My odyssey to this “final” semester (I’ll believe it’s over when it’s over) has been the most erratic, slipshod, start/stop experience of my life. The irony of trying to frame my major within the concept of integration isn’t lost on me. When all of it boils down to a simple decision made a year ago. After an audit of classes, and working with the English adviser, it became clear English with a focus on creative writing would present the least amount of remaining classes, and the quickest way to earn a degree, so we moved forward with that.
In many ways, I never chose a major, my major chose me. I had always wanted to study the basics of English I didn’t appreciate in high school. I wanted to read more, fill my bookshelves to the ceiling with books. And most of all, I wanted to write. I wanted someone to force me. Not only to write for myself, but to write for others. So I chose English as a major. With hindsight, what I didn’t realize was that the greatest thing English offered me was the ability to understand.
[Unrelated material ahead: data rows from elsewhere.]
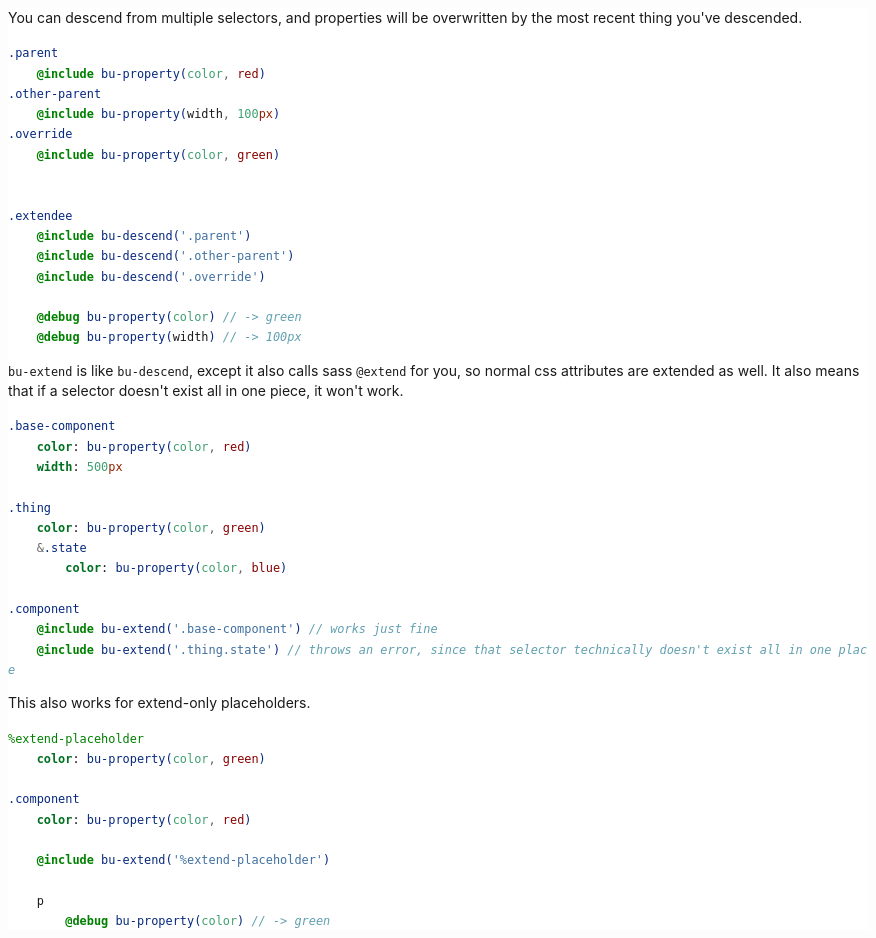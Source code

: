 You can descend from multiple selectors, and properties will be overwritten by the most recent thing you've descended.

```sass
.parent
	@include bu-property(color, red)
.other-parent
	@include bu-property(width, 100px)
.override
	@include bu-property(color, green)


.extendee
	@include bu-descend('.parent')
	@include bu-descend('.other-parent')
	@include bu-descend('.override')

	@debug bu-property(color) // -> green
	@debug bu-property(width) // -> 100px
```


`bu-extend` is like `bu-descend`, except it also calls sass `@extend` for you, so normal css attributes are extended as well. It also means that if a selector doesn't exist all in one piece, it won't work.

```sass
.base-component
	color: bu-property(color, red)
	width: 500px

.thing
	color: bu-property(color, green)
	&.state
		color: bu-property(color, blue)

.component
	@include bu-extend('.base-component') // works just fine
	@include bu-extend('.thing.state') // throws an error, since that selector technically doesn't exist all in one place
```

This also works for extend-only placeholders.

```sass
%extend-placeholder
	color: bu-property(color, green)

.component
	color: bu-property(color, red)

	@include bu-extend('%extend-placeholder')

	p
		@debug bu-property(color) // -> green
```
It helped me understand how language can be used to help others, to offer support without misunderstandings, and to offer love when physical boundaries are more fortified than ever. In contrast, more than ever now in 2022, I’ve also learned how it’s used to hurt others, to degrade and dismiss. It helps me understand the pressured moments in which words break down and (d)evolve into actions. There is no greater accolade, no plaudit of greater significance in my life than someone or something that offers me a deeper understanding of what it means to be human.